## INFORMATION
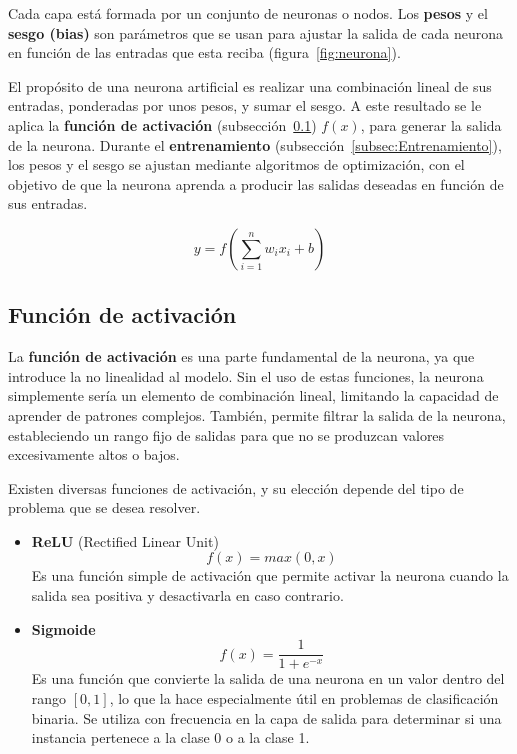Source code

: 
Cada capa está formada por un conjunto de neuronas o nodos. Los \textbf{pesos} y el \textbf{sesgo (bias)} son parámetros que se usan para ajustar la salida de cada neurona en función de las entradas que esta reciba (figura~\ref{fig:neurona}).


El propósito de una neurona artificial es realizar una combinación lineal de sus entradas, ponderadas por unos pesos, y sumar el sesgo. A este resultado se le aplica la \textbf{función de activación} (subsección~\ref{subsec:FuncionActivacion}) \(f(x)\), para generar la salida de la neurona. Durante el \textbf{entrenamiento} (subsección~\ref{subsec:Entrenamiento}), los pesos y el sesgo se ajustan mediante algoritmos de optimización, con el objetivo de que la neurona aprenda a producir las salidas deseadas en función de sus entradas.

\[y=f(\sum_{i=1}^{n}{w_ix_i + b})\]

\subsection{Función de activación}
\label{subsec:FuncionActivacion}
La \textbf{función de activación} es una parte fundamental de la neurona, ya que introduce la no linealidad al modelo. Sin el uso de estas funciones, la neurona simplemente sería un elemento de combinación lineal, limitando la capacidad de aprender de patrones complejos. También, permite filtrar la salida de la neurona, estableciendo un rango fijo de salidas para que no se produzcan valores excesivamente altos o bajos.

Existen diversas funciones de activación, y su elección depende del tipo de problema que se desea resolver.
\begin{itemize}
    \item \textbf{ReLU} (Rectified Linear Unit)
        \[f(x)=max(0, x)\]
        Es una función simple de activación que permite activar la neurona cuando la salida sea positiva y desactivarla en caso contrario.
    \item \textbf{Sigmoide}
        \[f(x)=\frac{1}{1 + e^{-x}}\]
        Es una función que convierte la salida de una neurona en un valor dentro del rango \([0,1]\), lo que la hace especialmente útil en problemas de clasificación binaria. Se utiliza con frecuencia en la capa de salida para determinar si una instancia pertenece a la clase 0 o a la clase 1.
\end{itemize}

...

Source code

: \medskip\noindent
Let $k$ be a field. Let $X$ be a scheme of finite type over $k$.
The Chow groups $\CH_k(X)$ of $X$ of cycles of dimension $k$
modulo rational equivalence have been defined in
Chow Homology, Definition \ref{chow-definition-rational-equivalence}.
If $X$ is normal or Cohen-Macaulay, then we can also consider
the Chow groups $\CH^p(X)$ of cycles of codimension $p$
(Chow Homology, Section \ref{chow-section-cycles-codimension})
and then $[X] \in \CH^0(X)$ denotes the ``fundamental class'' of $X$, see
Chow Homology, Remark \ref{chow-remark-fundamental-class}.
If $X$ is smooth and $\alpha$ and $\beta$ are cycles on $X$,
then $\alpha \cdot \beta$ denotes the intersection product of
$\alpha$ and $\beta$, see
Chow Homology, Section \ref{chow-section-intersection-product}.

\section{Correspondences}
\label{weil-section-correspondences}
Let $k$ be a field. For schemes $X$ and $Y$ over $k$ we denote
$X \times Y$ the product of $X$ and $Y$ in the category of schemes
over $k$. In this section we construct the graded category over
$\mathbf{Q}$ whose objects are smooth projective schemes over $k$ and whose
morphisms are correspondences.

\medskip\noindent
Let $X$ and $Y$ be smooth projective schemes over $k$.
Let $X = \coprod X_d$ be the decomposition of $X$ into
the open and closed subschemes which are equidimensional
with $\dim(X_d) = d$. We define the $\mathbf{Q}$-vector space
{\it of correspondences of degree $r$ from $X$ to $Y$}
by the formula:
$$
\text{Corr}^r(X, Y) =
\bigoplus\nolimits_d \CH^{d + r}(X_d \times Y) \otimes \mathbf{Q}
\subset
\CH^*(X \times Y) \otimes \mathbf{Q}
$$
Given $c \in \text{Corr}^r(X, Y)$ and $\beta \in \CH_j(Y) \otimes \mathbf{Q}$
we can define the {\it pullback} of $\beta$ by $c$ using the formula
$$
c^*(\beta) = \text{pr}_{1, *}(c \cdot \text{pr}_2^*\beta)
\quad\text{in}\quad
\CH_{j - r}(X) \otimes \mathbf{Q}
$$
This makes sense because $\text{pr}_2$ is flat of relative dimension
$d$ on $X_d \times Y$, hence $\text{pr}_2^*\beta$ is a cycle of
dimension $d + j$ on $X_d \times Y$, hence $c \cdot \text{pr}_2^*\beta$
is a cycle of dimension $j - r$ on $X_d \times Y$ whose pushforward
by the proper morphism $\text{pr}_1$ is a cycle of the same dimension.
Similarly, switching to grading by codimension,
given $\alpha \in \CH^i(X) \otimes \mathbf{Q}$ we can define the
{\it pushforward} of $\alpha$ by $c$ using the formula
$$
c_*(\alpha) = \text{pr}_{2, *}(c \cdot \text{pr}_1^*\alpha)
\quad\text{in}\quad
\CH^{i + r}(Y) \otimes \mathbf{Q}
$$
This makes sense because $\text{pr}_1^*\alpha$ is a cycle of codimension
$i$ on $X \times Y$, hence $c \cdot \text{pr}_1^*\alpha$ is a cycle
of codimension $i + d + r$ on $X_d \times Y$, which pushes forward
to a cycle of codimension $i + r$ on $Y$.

## YOUR TASK
Retype the entries above exactly, but only from the line containing "then $\alpha \cdot" through the line containing "Given $c \in", both included.

## SOLUTION TO THIS TASK
then $\alpha \cdot \beta$ denotes the intersection product of
$\alpha$ and $\beta$, see
Chow Homology, Section \ref{chow-section-intersection-product}.

\section{Correspondences}
\label{weil-section-correspondences}
Let $k$ be a field. For schemes $X$ and $Y$ over $k$ we denote
$X \times Y$ the product of $X$ and $Y$ in the category of schemes
over $k$. In this section we construct the graded category over
$\mathbf{Q}$ whose objects are smooth projective schemes over $k$ and whose
morphisms are correspondences.

\medskip\noindent
Let $X$ and $Y$ be smooth projective schemes over $k$.
Let $X = \coprod X_d$ be the decomposition of $X$ into
the open and closed subschemes which are equidimensional
with $\dim(X_d) = d$. We define the $\mathbf{Q}$-vector space
{\it of correspondences of degree $r$ from $X$ to $Y$}
by the formula:
$$
\text{Corr}^r(X, Y) =
\bigoplus\nolimits_d \CH^{d + r}(X_d \times Y) \otimes \mathbf{Q}
\subset
\CH^*(X \times Y) \otimes \mathbf{Q}
$$
Given $c \in \text{Corr}^r(X, Y)$ and $\beta \in \CH_j(Y) \otimes \mathbf{Q}$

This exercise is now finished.